Faisant suite à une pétition signée par 500 personnes, un rassemblement s’est tenu jeudi devant la Cinémathèque algérienne en protestation contre la nomination du nouveau directeur et pour la reconquête de ce précieux espace culturel.
Plus d’une vingtaine de personnes ont participé jeudi à un rassemblement devant la Cinémathèque algérienne pour exprimer leur rejet de la désignation controversée par le ministère de la Culture du nouveau directeur Salim Aggar. Journaliste et réalisateur, ce dernier est considéré par les 500 signataires d’une pétition rendue publique lundi dernier, comme une menace claire au temple de la liberté et du débat qu’est la cinémathèque. « Il n’y a aucun préjugé de notre part, il y a des faits : cet homme est en conflit ouvert avec une partie importante de la profession. Profitant pendant 20 ans ou plus d’une tribune médiatique et se cachant derrière quelques pseudonymes frileux, il a fait de son métier de ‘’critique’’ une couverture pour mener des campagnes de lynchage violentes et réactionnaires contre des cinéastes.», lit-on dans le texte signé entre autres par Sofia Djama, Adila Bendimerad, Damien Ounouri, Karim Moussaoui, Khaled Benaïssa, Malek Bensmaïl, Habiba Djahnine, etc.

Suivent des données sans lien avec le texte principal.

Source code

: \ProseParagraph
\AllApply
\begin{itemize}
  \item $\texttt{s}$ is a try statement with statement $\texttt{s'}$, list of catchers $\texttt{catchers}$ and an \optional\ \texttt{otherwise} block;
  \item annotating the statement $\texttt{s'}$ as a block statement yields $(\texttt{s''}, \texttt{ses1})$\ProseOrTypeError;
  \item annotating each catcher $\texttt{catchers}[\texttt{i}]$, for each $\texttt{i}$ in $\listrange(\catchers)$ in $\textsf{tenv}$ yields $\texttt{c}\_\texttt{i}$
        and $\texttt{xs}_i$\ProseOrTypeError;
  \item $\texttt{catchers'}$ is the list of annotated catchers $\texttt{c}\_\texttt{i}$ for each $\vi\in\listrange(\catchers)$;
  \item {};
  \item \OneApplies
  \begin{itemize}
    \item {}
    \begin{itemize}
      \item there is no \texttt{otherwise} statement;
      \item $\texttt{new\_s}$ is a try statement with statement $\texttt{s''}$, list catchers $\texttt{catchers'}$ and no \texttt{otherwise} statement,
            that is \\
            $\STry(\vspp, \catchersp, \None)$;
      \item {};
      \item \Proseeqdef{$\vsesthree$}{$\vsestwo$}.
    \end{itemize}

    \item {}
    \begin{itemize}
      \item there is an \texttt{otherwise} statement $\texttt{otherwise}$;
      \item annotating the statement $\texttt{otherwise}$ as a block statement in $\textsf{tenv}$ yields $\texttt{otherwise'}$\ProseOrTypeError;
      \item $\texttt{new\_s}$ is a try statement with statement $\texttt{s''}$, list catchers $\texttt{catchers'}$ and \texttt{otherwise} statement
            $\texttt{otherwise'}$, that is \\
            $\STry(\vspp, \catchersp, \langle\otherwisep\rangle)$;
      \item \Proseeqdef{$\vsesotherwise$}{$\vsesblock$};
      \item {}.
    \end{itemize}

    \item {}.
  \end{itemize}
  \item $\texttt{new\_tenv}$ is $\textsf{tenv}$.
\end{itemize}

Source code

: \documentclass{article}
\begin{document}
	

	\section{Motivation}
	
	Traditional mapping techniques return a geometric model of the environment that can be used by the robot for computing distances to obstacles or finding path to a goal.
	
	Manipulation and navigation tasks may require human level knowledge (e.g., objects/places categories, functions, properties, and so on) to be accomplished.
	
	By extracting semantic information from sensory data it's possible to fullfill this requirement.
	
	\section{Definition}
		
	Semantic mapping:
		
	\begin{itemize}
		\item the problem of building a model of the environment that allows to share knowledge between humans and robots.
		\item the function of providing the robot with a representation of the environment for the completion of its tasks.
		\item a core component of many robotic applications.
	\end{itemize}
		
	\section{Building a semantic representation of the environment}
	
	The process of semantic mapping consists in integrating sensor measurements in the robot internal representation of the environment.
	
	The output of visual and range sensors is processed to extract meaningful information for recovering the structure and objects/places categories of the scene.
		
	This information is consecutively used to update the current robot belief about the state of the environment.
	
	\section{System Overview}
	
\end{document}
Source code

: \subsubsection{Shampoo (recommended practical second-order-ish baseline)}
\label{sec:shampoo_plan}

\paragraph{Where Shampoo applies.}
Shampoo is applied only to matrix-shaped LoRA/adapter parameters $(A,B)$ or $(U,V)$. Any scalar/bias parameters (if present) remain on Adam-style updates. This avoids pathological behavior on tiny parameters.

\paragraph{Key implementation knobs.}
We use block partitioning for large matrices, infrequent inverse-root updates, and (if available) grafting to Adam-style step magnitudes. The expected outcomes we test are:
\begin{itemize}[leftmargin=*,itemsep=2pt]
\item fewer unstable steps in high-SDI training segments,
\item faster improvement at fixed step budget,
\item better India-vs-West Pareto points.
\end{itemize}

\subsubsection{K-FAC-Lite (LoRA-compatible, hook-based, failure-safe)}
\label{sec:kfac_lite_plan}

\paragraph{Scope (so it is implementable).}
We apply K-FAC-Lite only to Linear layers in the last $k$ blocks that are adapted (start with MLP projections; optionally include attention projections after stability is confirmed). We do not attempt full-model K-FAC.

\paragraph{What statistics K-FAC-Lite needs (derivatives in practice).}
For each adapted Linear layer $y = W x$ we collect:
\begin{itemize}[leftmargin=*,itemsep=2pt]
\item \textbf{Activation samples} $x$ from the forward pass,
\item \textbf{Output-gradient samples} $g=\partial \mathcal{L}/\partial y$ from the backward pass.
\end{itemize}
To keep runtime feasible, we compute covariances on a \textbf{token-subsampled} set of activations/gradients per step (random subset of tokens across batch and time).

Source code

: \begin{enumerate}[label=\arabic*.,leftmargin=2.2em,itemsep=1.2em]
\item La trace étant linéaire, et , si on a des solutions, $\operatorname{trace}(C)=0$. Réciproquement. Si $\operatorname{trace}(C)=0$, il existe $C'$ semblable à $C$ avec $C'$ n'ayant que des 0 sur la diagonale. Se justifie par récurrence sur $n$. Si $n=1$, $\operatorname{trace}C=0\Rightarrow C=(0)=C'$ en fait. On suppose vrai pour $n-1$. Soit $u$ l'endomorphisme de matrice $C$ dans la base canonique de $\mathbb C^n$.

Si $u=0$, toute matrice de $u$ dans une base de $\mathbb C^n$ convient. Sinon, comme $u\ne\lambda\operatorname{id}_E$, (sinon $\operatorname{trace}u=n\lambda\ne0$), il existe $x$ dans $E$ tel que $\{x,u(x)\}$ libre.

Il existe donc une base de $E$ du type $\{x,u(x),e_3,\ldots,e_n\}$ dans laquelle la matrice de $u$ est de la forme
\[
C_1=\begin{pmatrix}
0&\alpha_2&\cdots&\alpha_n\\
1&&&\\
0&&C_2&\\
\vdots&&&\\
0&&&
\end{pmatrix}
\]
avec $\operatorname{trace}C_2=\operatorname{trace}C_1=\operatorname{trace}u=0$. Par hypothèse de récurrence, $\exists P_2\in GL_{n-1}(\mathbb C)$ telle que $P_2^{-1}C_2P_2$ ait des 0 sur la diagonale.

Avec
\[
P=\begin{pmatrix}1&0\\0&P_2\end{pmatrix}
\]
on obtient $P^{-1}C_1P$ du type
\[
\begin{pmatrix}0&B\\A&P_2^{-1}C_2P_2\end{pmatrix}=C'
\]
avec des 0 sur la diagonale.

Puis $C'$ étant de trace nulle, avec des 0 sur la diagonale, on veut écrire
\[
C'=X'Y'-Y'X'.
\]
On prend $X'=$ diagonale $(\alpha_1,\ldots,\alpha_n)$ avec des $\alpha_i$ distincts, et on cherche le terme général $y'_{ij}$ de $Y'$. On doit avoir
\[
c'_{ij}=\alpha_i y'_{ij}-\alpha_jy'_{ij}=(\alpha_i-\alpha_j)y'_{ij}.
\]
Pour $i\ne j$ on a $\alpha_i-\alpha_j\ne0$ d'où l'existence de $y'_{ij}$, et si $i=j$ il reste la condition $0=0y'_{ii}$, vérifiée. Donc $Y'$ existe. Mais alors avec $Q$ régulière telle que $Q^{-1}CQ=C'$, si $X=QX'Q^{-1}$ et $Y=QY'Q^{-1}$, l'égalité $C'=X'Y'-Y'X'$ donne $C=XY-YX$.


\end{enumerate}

Considérant cette nomination comme un énième affront au cinéma algérien, les signataires y ont vu également un déclic fédérateur pour dénoncer plus globalement les travers d’une gestion inadaptée du secteur, basée sur la censure, l’exclusion et la propagande. Le rassemblement qui a débuté à 15h a vu la participation d’une vingtaine de réalisateurs, comédiens et activistes culturels dont Adila Bendimerad (comédienne et scénariste), Damien Ounouri (cinéaste), Mustapha Benfodil (écrivain), Amina Menia (plasticienne), Sofia Djama (cinéaste), Karim Moussaoui (cinéaste), Kader Affak (militant associatif), Meryem Medjkane (comédienne), Kader Sadji (animateur du café littéraire de Béjaïa), etc.
Brandissant des pancartes où on peut lire entre autres «La Cinémathèque en danger», «Pas de censure à la tête de la Cinémathèque», «Libérez le cinéma algérien», les participants ont très vite attiré l’attention des passants à qui ils ont expliqué les motivations de leur sit-in. Des éléments de la police sont ensuite venus s’enquérir de la situation et, après de longues tractations, ont fini par enjoindre aux personnes présentes de quitter les lieux. Présent au rassemblement, l’écrivain et journaliste Mustapha Benfodil précise qu’il ne vise pas «la personne de Salim Aggar mais exprime un ras-le-bol général concernant l’état actuel de la culture en Algérie. Ces derniers temps, les scandales de censure, d’exclusion et de blocage se suivent à un rythme inédit. Il fallait réagir et occuper l’espace public afin de prendre l’opinion à témoin. Il fallait poser les bonnes questions : quel est exactement le rôle de l’Etat dans la gestion du cinéma ? En tant que citoyens, que pouvons-nous faire pour participer à cette gestion et empêcher les dérives autoritaires ? La nomination du nouveau directeur, au-delà de son aspect anecdotique, en dit long sur la vision de l’Etat et la persistance d’un système de copinage et d’allégeance à la tête de la culture. Il s’agit de fermer le cinéma algérien et le vider de toutes ses forces vives et ses voix libres. Je suis venu aujourd’hui avec mes deux filles car j’espère qu’elles pourront un jour retrouver dans cet espace un cinéma libre, vivant et affranchi du chapeautage étatique».
Une réunion s’est tenue après le rassemblement où il a été convenu de se retrouver prochainement avec le plus grand nombre de signataires afin d’élaborer une plateforme de revendications concernant notamment la gestion de la Cinémathèque et la révision de la loi Khalida Toumi sur le cinéma, entrée en vigueur en 2010. Il est également prévu de rédiger une série de propositions et d’alternatives afin d’entériner le principe d’une participation effective des professionnels à la gestion du secteur cinématographique.